## DIRECTIONS FOR THIS TASK
In the listing below, find the line that contains "# General Usage" and the line that contains "5. Enter your valid mail". Quote both and every line between them, exactly, and nothing more.

## DATA PROVIDED
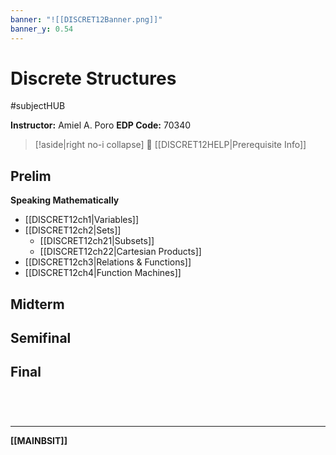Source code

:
 ```yaml
---
banner: "![[DISCRET12Banner.png]]"
banner_y: 0.54
---
```

# Discrete Structures
#subjectHUB 

**Instructor:** Amiel A. Poro
**EDP Code:** 70340

>[!aside|right no-i collapse]
> 🔸 [[DISCRET12HELP|Prerequisite Info]]
## Prelim
**Speaking Mathematically**
- [[DISCRET12ch1|Variables]]
- [[DISCRET12ch2|Sets]]
	- [[DISCRET12ch21|Subsets]]
	- [[DISCRET12ch22|Cartesian Products]]
- [[DISCRET12ch3|Relations & Functions]]
- [[DISCRET12ch4|Function Machines]]

## Midterm

## Semifinal

## Final

<br>

# 
---
**[[MAINBSIT]]**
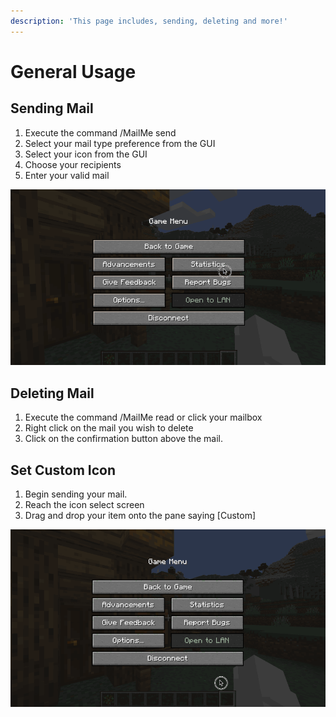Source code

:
 ```yaml
---
description: 'This page includes, sending, deleting and more!'
---
```


# General Usage

## Sending Mail

1. Execute the command /MailMe send
2. Select your mail type preference from the GUI
3. Select your icon from the GUI
4. Choose your recipients
5. Enter your valid mail

![Sending Mail](../../.gitbook/assets/68747470733a2f2f63646e2e646973636f72646170702e636f6d2f6174746163686d656e74732f3639313733363133373535%20%281%29.gif)

## Deleting Mail

1. Execute the command /MailMe read or click your mailbox
2. Right click on the mail you wish to delete
3. Click on the confirmation button above the mail.

## Set Custom Icon

1. Begin sending your mail.
2. Reach the icon select screen
3. Drag and drop your item onto the pane saying \[Custom\]

![Custom Icon](../../.gitbook/assets/68747470733a2f2f63646e2e646973636f72646170702e636f6d2f6174746163686d656e74732f3639313733363133373535%20%282%29.gif)

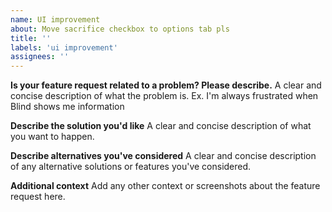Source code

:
 ```yaml
---
name: UI improvement
about: Move sacrifice checkbox to options tab pls
title: ''
labels: 'ui improvement'
assignees: ''
---
```


**Is your feature request related to a problem? Please describe.** A clear and
concise description of what the problem is. Ex. I'm always frustrated when Blind
shows me information

**Describe the solution you'd like** A clear and concise description of what you
want to happen.

**Describe alternatives you've considered** A clear and concise description of
any alternative solutions or features you've considered.

**Additional context** Add any other context or screenshots about the feature
request here.
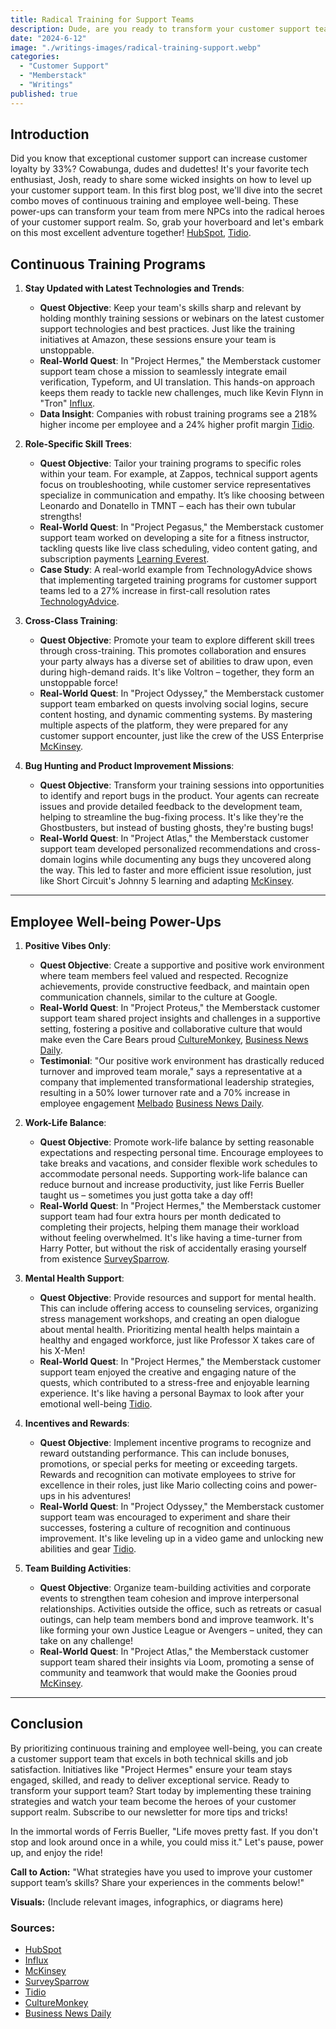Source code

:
 ```yaml
---
title: Radical Training for Support Teams
description: Dude, are you ready to transform your customer support team into totally radical heroes? In this first blog post, we'll explore how rad training and prioritizing well-being can help your team crush any customer support quest. It's time to equip your crew with the skills and power-ups they need to emerge victorious!
date: "2024-6-12"
image: "./writings-images/radical-training-support.webp"
categories:
  - "Customer Support"
  - "Memberstack"
  - "Writings"
published: true
---
```


## Introduction

Did you know that exceptional customer support can increase customer loyalty by 33%? Cowabunga, dudes and dudettes! It's your favorite tech enthusiast, Josh, ready to share some wicked insights on how to level up your customer support team. In this first blog post, we'll dive into the secret combo moves of continuous training and employee well-being. These power-ups can transform your team from mere NPCs into the radical heroes of your customer support realm. So, grab your hoverboard and let's embark on this most excellent adventure together! [HubSpot](https://blog.hubspot.com/service/customer-service-training), [Tidio](https://www.tidio.com/blog/customer-service-statistics).

## Continuous Training Programs

1. **Stay Updated with Latest Technologies and Trends**:

   - **Quest Objective**: Keep your team's skills sharp and relevant by holding monthly training sessions or webinars on the latest customer support technologies and best practices. Just like the training initiatives at Amazon, these sessions ensure your team is unstoppable.
   - **Real-World Quest**: In "Project Hermes," the Memberstack customer support team chose a mission to seamlessly integrate email verification, Typeform, and UI translation. This hands-on approach keeps them ready to tackle new challenges, much like Kevin Flynn in "Tron" [Influx](https://influx.com/blog/100-curated-customer-support-stats).
   - **Data Insight**: Companies with robust training programs see a 218% higher income per employee and a 24% higher profit margin [Tidio](https://www.tidio.com/blog/customer-service-statistics).

2. **Role-Specific Skill Trees**:

   - **Quest Objective**: Tailor your training programs to specific roles within your team. For example, at Zappos, technical support agents focus on troubleshooting, while customer service representatives specialize in communication and empathy. It’s like choosing between Leonardo and Donatello in TMNT – each has their own tubular strengths!
   - **Real-World Quest**: In "Project Pegasus," the Memberstack customer support team worked on developing a site for a fitness instructor, tackling quests like live class scheduling, video content gating, and subscription payments [Learning Everest](https://www.learningeverest.com).
   - **Case Study**: A real-world example from TechnologyAdvice shows that implementing targeted training programs for customer support teams led to a 27% increase in first-call resolution rates [TechnologyAdvice](https://www.technologyadvice.com).

3. **Cross-Class Training**:

   - **Quest Objective**: Promote your team to explore different skill trees through cross-training. This promotes collaboration and ensures your party always has a diverse set of abilities to draw upon, even during high-demand raids. It's like Voltron – together, they form an unstoppable force!
   - **Real-World Quest**: In "Project Odyssey," the Memberstack customer support team embarked on quests involving social logins, secure content hosting, and dynamic commenting systems. By mastering multiple aspects of the platform, they were prepared for any customer support encounter, just like the crew of the USS Enterprise [McKinsey](https://www.mckinsey.com/featured-insights/future-of-work/the-future-of-customer-care).

4. **Bug Hunting and Product Improvement Missions**:
   - **Quest Objective**: Transform your training sessions into opportunities to identify and report bugs in the product. Your agents can recreate issues and provide detailed feedback to the development team, helping to streamline the bug-fixing process. It's like they're the Ghostbusters, but instead of busting ghosts, they're busting bugs!
   - **Real-World Quest**: In "Project Atlas," the Memberstack customer support team developed personalized recommendations and cross-domain logins while documenting any bugs they uncovered along the way. This led to faster and more efficient issue resolution, just like Short Circuit's Johnny 5 learning and adapting [McKinsey](https://www.mckinsey.com/featured-insights/future-of-work/the-future-of-customer-care).

---

## Employee Well-being Power-Ups

1. **Positive Vibes Only**:

   - **Quest Objective**: Create a supportive and positive work environment where team members feel valued and respected. Recognize achievements, provide constructive feedback, and maintain open communication channels, similar to the culture at Google.
   - **Real-World Quest**: In "Project Proteus," the Memberstack customer support team shared project insights and challenges in a supportive setting, fostering a positive and collaborative culture that would make even the Care Bears proud [CultureMonkey](https://www.culturemonkey.io), [Business News Daily](https://www.businessnewsdaily.com).
   - **Testimonial**: "Our positive work environment has drastically reduced turnover and improved team morale," says a representative at a company that implemented transformational leadership strategies, resulting in a 50% lower turnover rate and a 70% increase in employee engagement [Melbado](https://melbado.com) [Business News Daily](https://www.businessnewsdaily.com).

2. **Work-Life Balance**:

   - **Quest Objective**: Promote work-life balance by setting reasonable expectations and respecting personal time. Encourage employees to take breaks and vacations, and consider flexible work schedules to accommodate personal needs. Supporting work-life balance can reduce burnout and increase productivity, just like Ferris Bueller taught us – sometimes you just gotta take a day off!
   - **Real-World Quest**: In "Project Hermes," the Memberstack customer support team had four extra hours per month dedicated to completing their projects, helping them manage their workload without feeling overwhelmed. It's like having a time-turner from Harry Potter, but without the risk of accidentally erasing yourself from existence [SurveySparrow](https://surveysparrow.com/blog/customer-satisfaction-retention-loyalty-stats).

3. **Mental Health Support**:

   - **Quest Objective**: Provide resources and support for mental health. This can include offering access to counseling services, organizing stress management workshops, and creating an open dialogue about mental health. Prioritizing mental health helps maintain a healthy and engaged workforce, just like Professor X takes care of his X-Men!
   - **Real-World Quest**: In "Project Hermes," the Memberstack customer support team enjoyed the creative and engaging nature of the quests, which contributed to a stress-free and enjoyable learning experience. It's like having a personal Baymax to look after your emotional well-being [Tidio](https://www.tidio.com/blog/customer-service-statistics).

4. **Incentives and Rewards**:

   - **Quest Objective**: Implement incentive programs to recognize and reward outstanding performance. This can include bonuses, promotions, or special perks for meeting or exceeding targets. Rewards and recognition can motivate employees to strive for excellence in their roles, just like Mario collecting coins and power-ups in his adventures!
   - **Real-World Quest**: In "Project Odyssey," the Memberstack customer support team was encouraged to experiment and share their successes, fostering a culture of recognition and continuous improvement. It's like leveling up in a video game and unlocking new abilities and gear [Tidio](https://www.tidio.com/blog/customer-service-statistics).

5. **Team Building Activities**:
   - **Quest Objective**: Organize team-building activities and corporate events to strengthen team cohesion and improve interpersonal relationships. Activities outside the office, such as retreats or casual outings, can help team members bond and improve teamwork. It's like forming your own Justice League or Avengers – united, they can take on any challenge!
   - **Real-World Quest**: In "Project Atlas," the Memberstack customer support team shared their insights via Loom, promoting a sense of community and teamwork that would make the Goonies proud [McKinsey](https://www.mckinsey.com/featured-insights/future-of-work/the-future-of-customer-care).

---

## Conclusion

By prioritizing continuous training and employee well-being, you can create a customer support team that excels in both technical skills and job satisfaction. Initiatives like "Project Hermes" ensure your team stays engaged, skilled, and ready to deliver exceptional service. Ready to transform your support team? Start today by implementing these training strategies and watch your team become the heroes of your customer support realm. Subscribe to our newsletter for more tips and tricks!

In the immortal words of Ferris Bueller, "Life moves pretty fast. If you don't stop and look around once in a while, you could miss it." Let's pause, power up, and enjoy the ride!

**Call to Action:** "What strategies have you used to improve your customer support team’s skills? Share your experiences in the comments below!"

**Visuals:** (Include relevant images, infographics, or diagrams here)

### Sources:

- [HubSpot](https://blog.hubspot.com/service/customer-service-training)
- [Influx](https://influx.com/blog/100-curated-customer-support-stats)
- [McKinsey](https://www.mckinsey.com/featured-insights/future-of-work/the-future-of-customer-care)
- [SurveySparrow](https://surveysparrow.com/blog/customer-satisfaction-retention-loyalty-stats)
- [Tidio](https://www.tidio.com/blog/customer-service-statistics)
- [CultureMonkey](https://www.culturemonkey.io)
- [Business News Daily](https://www.businessnewsdaily.com)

## WRITTEN SOLUTION
# General Usage

## Sending Mail

1. Execute the command /MailMe send
2. Select your mail type preference from the GUI
3. Select your icon from the GUI
4. Choose your recipients
5. Enter your valid mail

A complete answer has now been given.